The Covid-19 pandemic has created innumerable challenges for Australian business. However, it may also have created opportunities for some sectors, including the Australian manufacturing sector.
Long beleaguered, this sector has the potential to compete more successfully if manufacturers can pivot successfully to new approaches and adapt quickly to changing market conditions, according to Konica Minolta.
The Covid-19 crisis has exposed the risks Australia faces due to over-reliance on products from overseas. Australian manufacturers are making less and less of what Australians want and need, and the sector has been in decline since the 1970s.
With political and market sentiment turning towards the value of Australian-made goods, now is an ideal time for manufacturing firms to reposition themselves, innovate, and take advantage of any targeted industry strategy embraced by the government.
However, to do this, Australian firms will have to overcome one the biggest challenges of all; the relatively high cost of manufacturing in this country. Compared with Australia’s Asian neighbours, local manufacturers must contend with higher costs for energy, labour, and material.
This makes it even more important for them to embrace lean manufacturing ideals and find ways to improve efficiencies throughout their processes.
Matt Hunter, innovation product manager, Konica Minolta, said, “One of the key trends transforming manufacturing is the requirement for shorter product runs with faster turnaround. Customers are looking for the ability to customise and even individualise products at the same price-point as mass manufacturing. While this may seem impossible, new and emerging technologies are paving the way for this to become a reality.”
3D printing, also known as additive manufacturing, is a key technology that is helping manufacturers bring this dream to a reality. Useful in both prototyping and end-use parts, 3D printing can let manufacturers create products very quickly at a very low cost.

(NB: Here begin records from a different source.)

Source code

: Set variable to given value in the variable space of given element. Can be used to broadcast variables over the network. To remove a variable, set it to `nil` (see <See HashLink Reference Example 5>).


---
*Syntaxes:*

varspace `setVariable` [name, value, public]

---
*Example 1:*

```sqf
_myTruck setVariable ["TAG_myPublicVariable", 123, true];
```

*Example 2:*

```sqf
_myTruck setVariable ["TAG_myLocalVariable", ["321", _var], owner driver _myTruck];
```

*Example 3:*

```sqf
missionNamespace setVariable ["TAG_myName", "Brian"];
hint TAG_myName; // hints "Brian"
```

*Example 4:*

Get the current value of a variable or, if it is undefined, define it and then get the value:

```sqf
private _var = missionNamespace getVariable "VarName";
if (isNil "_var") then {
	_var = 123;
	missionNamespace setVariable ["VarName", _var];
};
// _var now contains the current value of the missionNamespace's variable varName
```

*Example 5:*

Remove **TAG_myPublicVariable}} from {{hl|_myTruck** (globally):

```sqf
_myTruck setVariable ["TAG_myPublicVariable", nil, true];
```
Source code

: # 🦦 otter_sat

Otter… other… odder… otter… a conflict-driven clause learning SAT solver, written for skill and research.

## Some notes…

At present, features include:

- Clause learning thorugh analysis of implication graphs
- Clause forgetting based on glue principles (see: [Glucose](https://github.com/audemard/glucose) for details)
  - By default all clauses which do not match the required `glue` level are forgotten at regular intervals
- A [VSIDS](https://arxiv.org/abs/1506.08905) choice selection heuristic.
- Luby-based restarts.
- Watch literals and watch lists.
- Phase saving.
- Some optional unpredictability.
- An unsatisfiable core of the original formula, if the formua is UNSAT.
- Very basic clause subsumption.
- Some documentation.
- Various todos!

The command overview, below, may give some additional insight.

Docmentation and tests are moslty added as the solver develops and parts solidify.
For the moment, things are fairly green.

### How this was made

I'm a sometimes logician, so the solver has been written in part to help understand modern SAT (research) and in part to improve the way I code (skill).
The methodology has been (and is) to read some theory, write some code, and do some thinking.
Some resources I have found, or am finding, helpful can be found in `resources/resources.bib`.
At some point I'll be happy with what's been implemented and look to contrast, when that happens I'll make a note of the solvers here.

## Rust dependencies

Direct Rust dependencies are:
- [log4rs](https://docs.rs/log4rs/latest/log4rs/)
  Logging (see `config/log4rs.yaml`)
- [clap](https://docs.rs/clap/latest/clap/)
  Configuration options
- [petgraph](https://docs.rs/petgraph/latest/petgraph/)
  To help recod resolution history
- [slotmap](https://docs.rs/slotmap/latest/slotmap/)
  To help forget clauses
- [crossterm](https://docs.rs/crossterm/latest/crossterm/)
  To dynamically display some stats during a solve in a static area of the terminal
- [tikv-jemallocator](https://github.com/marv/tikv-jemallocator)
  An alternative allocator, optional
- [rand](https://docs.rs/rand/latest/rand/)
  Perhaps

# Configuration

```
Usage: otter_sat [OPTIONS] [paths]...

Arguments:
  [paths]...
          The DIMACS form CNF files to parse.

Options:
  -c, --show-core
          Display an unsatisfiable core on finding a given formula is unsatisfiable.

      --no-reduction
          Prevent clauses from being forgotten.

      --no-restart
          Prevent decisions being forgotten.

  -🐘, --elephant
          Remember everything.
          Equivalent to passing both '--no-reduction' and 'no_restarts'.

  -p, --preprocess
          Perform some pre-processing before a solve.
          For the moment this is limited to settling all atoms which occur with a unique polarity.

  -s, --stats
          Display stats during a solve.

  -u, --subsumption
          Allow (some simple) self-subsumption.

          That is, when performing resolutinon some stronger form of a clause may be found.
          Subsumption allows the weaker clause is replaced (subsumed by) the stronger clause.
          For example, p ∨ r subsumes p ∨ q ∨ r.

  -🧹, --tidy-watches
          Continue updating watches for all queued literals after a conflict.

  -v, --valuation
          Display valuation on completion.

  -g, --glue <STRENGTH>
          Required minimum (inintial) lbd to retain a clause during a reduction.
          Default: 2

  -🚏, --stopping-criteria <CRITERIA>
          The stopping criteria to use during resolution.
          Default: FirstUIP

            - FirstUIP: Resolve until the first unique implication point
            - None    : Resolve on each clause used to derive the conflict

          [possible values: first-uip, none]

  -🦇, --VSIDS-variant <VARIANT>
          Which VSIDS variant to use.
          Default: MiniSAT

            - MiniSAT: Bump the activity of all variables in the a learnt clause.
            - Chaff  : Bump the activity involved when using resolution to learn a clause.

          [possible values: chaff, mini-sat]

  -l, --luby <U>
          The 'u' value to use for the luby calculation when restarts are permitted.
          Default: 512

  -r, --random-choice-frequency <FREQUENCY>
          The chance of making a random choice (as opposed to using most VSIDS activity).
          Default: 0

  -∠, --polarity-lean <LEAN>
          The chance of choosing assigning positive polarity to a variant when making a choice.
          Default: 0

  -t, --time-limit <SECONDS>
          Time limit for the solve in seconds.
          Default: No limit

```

When used for rapid prototyping, 3D printing lets manufacturers use a trial-and-error approach with new products before investing significantly in their production. Since 3D-printed models are relatively inexpensive and fast to produce, manufacturers can innovate with freedom until they find the right configuration.
When used to manufacture end-use parts, again, 3D printing has the edge over traditional techniques in terms of speed and versatility. Complex geometric shapes can be 3D printed in one, solid piece instead of multiple parts that need to be fitted together with fasteners or wielding.

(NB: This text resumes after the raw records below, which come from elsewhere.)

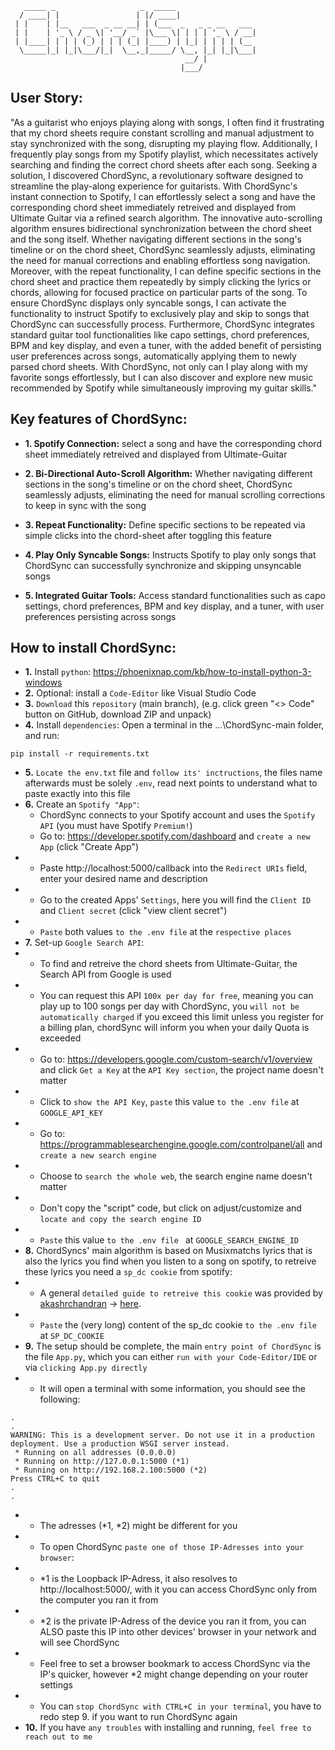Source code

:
 ```
   _____ _                   _  _____                  
  / ____| |                 | |/ ____|                 
 | |    | |__   ___  _ __ __| | (___  _   _ _ __   ___ 
 | |    | '_ \ / _ \| '__/ _` |\___ \| | | | '_ \ / __|
 | |____| | | | (_) | | | (_| |____) | |_| | | | | (__ 
  \_____|_| |_|\___/|_|  \__,_|_____/ \__, |_| |_|\___|
                                       __/ |           
                                      |___/  
```

## User Story:
"As a guitarist who enjoys playing along with songs, I often find it frustrating that my chord sheets require constant scrolling and manual adjustment to stay synchronized with the song, disrupting my playing flow. Additionally, I frequently play songs from my Spotify playlist, which necessitates actively searching and finding the correct chord sheets after each song. Seeking a solution, I discovered ChordSync, a revolutionary software designed to streamline the play-along experience for guitarists. With ChordSync's instant connection to Spotify, I can effortlessly select a song and have the corresponding chord sheet immediately retreived and displayed from Ultimate Guitar via a refined search algorithm. The innovative auto-scrolling algorithm ensures bidirectional synchronization between the chord sheet and the song itself. Whether navigating different sections in the song's timeline or on the chord sheet, ChordSync seamlessly adjusts, eliminating the need for manual corrections and enabling effortless song navigation. Moreover, with the repeat functionality, I can define specific sections in the chord sheet and practice them repeatedly by simply clicking the lyrics or chords, allowing for focused practice on particular parts of the song. To ensure ChordSync displays only syncable songs, I can activate the functionality to instruct Spotify to exclusively play and skip to songs that ChordSync can successfully process. Furthermore, ChordSync integrates standard guitar tool functionalities like capo settings, chord preferences, BPM and key display, and even a tuner, with the added benefit of persisting user preferences across songs, automatically applying them to newly parsed chord sheets. With ChordSync, not only can I play along with my favorite songs effortlessly, but I can also discover and explore new music recommended by Spotify while simultaneously improving my guitar skills."

## Key features of ChordSync:
- **1. Spotify Connection:** select a song and have the corresponding chord sheet immediately retreived and displayed from Ultimate-Guitar

- **2. Bi-Directional Auto-Scroll Algorithm:** Whether navigating different sections in the song's timeline or on the chord sheet, ChordSync seamlessly adjusts, eliminating the need for manual scrolling corrections to keep in sync with the song

- **3. Repeat Functionality:** Define specific sections to be repeated via simple clicks into the chord-sheet after toggling this feature

- **4. Play Only Syncable Songs:** Instructs Spotify to play only songs that ChordSync can successfully synchronize and skipping unsyncable songs

- **5. Integrated Guitar Tools:** Access standard functionalities such as capo settings, chord preferences, BPM and key display, and a tuner, with user preferences persisting across songs 

## How to install ChordSync:
- **1.** Install `python`: https://phoenixnap.com/kb/how-to-install-python-3-windows
- **2.** Optional: install a `Code-Editor` like Visual Studio Code
- **3.** `Download` this `repository` (main branch), (e.g. click green "<> Code" button on GitHub, download ZIP and unpack)
- **4.** Install `dependencies`: Open a terminal in the ...\ChordSync-main folder, and run:
```
pip install -r requirements.txt
```
- **5.** `Locate the env.txt` file and `follow its' inctructions`, the files name afterwards must be solely `.env`, read next points to understand what
to paste exactly into this file
- **6.** Create an `Spotify "App"`:
   - ChordSync connects to your Spotify account and uses the `Spotify API` (you must have Spotify `Premium!`)
   - Go to: https://developer.spotify.com/dashboard and `create a new App` (click "Create App")
- - Paste http://localhost:5000/callback into the `Redirect URIs` field, enter your desired name and description
- - Go to the created Apps' `Settings`, here you will find the `Client ID` and `Client secret` (click "view client secret")
- - `Paste` both values `to the .env file` at the `respective places`
- **7.** Set-up `Google Search API`:
- - To find and retreive the chord sheets from Ultimate-Guitar, the Search API from Google is used
- - You can request this API `100x per day for free`, meaning you can play up to 100 songs per day with ChordSync, you `will not be automatically charged` if you exceed this limit unless you register for a billing plan, chordSync will inform you when your daily Quota is exceeded
- - Go to: https://developers.google.com/custom-search/v1/overview and click `Get a Key` at the `API Key section`, the project name doesn't matter
- - Click to `show the API Key`, `paste` this value `to the .env file` at `GOOGLE_API_KEY`
- - Go to: https://programmablesearchengine.google.com/controlpanel/all and `create a new search engine`
- - Choose to `search the whole web`, the search engine name doesn't matter
- - Don't copy the "script" code, but click on adjust/customize and `locate and copy the search engine ID`
- - `Paste` this value `to the .env file ` at `GOOGLE_SEARCH_ENGINE_ID`
- **8.** ChordSyncs' main algorithm is based on Musixmatchs lyrics that is also the lyrics you find when you listen to a song on spotify,
to retreive these lyrics you need a `sp_dc cookie` from spotify:
- - A general `detailed guide to retreive this cookie` was provided by [akashrchandran](https://github.com/akashrchandran/akashrchandran) -> [here](https://github.com/akashrchandran/syrics/wiki/Finding-sp_dc).
- - `Paste` the (very long) content of the sp_dc cookie `to the .env file` at `SP_DC_COOKIE`
- **9.** The setup should be complete, the main `entry point of ChordSync` is the file `App.py`, which you can either `run with your Code-Editor/IDE` or via `clicking App.py directly`
- - It will open a terminal with some information, you should see the following:
```
.
.
WARNING: This is a development server. Do not use it in a production deployment. Use a production WSGI server instead.
 * Running on all addresses (0.0.0.0)
 * Running on http://127.0.0.1:5000 (*1)
 * Running on http://192.168.2.100:5000 (*2)
Press CTRL+C to quit
.
.
```
- - The adresses (*1, *2) might be different for you
- - To open ChordSync `paste one of those IP-Adresses into your browser`:
- - *1 is the Loopback IP-Adress, it also resolves to http://localhost:5000/, with it you can access ChordSync only from the computer you ran it from
- - *2 is the private IP-Adress of the device you ran it from, you can ALSO paste this IP into other devices' browser in your network and will see ChordSync
- - Feel free to set a browser bookmark to access ChordSync via the IP's quicker, however *2 might change depending on your router settings
- - You can `stop ChordSync with CTRL+C in your terminal`, you have to redo step 9. if you want to run ChordSync again
- **10.** If you have `any troubles` with installing and running, `feel free to reach out to me`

This results in highly desirable products such as cars or aeronautical components, which can be lighter and stronger and results in manufacturers carrying less inventory, needing less quality control checks and having less failure points.
Matt Hunter said, “Being able to offer these unique products in short runs at a comparatively low price can help Australian manufacturers compete with overseas firms that may take longer or cost more due to the distance they need to ship the products or when there are impacts on supply chain.”

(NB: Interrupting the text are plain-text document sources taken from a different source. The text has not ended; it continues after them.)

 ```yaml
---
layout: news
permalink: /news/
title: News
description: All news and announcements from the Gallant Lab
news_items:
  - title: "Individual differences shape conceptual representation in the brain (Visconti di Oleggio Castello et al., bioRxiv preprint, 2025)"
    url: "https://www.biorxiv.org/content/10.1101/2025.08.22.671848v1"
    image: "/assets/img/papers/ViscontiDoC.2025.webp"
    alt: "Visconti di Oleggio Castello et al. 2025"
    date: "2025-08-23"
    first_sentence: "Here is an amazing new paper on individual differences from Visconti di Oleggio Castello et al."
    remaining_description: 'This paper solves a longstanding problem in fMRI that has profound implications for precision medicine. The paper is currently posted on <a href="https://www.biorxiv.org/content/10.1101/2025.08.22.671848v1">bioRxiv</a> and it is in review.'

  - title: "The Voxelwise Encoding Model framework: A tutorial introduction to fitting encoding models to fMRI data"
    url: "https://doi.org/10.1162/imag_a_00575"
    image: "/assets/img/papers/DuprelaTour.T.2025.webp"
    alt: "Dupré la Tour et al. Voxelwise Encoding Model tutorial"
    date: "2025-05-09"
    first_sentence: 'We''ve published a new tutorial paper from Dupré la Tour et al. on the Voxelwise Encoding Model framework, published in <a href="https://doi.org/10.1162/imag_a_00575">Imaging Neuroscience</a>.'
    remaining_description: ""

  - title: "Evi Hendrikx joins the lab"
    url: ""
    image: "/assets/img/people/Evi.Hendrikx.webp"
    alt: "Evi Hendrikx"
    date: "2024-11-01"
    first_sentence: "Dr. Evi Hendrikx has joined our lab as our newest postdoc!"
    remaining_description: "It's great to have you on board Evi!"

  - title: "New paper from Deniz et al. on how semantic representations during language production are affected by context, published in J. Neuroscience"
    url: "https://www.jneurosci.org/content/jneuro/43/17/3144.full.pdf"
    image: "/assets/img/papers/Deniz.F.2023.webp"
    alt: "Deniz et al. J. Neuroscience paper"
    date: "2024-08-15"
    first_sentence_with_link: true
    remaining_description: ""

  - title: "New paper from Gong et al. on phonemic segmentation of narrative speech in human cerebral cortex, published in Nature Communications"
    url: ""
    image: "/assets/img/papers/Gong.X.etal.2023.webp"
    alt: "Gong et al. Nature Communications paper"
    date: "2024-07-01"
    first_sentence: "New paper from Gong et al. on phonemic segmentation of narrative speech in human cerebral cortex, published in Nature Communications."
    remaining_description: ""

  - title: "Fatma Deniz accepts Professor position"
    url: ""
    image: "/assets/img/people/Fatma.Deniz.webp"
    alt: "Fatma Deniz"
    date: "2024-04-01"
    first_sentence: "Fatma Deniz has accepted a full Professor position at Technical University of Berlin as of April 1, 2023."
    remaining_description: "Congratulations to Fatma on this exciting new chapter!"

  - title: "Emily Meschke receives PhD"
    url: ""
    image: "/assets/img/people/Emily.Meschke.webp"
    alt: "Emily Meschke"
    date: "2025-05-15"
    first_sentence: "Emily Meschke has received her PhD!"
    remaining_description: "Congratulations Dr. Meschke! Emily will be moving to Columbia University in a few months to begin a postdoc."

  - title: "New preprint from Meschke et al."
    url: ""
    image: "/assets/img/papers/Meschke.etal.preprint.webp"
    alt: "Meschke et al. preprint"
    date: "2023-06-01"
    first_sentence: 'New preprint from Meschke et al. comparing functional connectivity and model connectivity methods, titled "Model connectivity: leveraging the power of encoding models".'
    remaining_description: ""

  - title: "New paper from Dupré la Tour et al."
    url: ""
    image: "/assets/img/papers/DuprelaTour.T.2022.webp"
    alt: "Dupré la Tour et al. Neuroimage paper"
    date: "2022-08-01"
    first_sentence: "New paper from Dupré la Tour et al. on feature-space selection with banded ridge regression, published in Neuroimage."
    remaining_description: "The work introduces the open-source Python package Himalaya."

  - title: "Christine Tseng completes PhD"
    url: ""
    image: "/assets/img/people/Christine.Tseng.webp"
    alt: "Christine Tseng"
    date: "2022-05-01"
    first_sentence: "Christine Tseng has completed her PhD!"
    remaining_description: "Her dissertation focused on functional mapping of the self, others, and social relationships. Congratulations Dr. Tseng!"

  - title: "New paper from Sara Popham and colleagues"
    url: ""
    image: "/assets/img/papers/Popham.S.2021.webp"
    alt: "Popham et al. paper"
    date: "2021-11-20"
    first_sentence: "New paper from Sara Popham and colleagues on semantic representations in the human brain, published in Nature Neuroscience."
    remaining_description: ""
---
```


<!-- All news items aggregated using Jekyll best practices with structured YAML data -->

Robots are another key tool to support manufacturing innovation. Manufacturing has long used robots for various parts of the production line. Today’s new generation of mobile industrial robots is transforming the very notion of robots in manufacturing.
MiR robots help manufacturers streamline, accelerate, and automate their processes by performing repeatable, heavy workload. Also, known as intralogistics, it involves transporting goods within their internal manufacturing workflow.
This helps manufacturers save money because they don’t require as many humans to perform the tedious, dangerous work in a factory. Instead, these robots can safely undertake the activities that would previously put humans at risk of injury or worse.
The robots are manufactured with built-in sensors and cameras so they can sense motion and locate items. This makes them easy for employees to collaborate and work with, and optimises employee safety.
Matt Hunter said, “Lean manufacturing demands that firms optimise their processes for greater efficiency. 3D printing and robots will be a growth and productivity engine for Australia’s future economy. When the manufacturing process is more efficient and cost-effective, Australian firms will be able to compete more effectively with their overseas counterparts.”
Once the products have been manufactured, the next step is to get them into market. Labels play a crucial role in this both for branding purposes and to deliver more value.
Customisation, quality, and appearance are all crucial so that labels can help products stand out from the crowd. Innovative labels with embellishments like spot UV and foiling, or with QR codes that link to a value-added item, can help products gain a foothold in the market.
Digital label printers can be a valuable addition to manufacturers’ equipment fleet because they can deliver on manufacturers’ requirements that labels be high quality, support individualisation, look attractive, and be printed quickly and accurately.
Matt Hunter said, “Manufacturers need to look at all aspects of the products they produce and the markets they serve to find new ways of being relevant. Reducing costs and increasing efficiencies is an essential first step. Then, it’s about adding value to the process and to the products. Lean manufacturing is just the start.”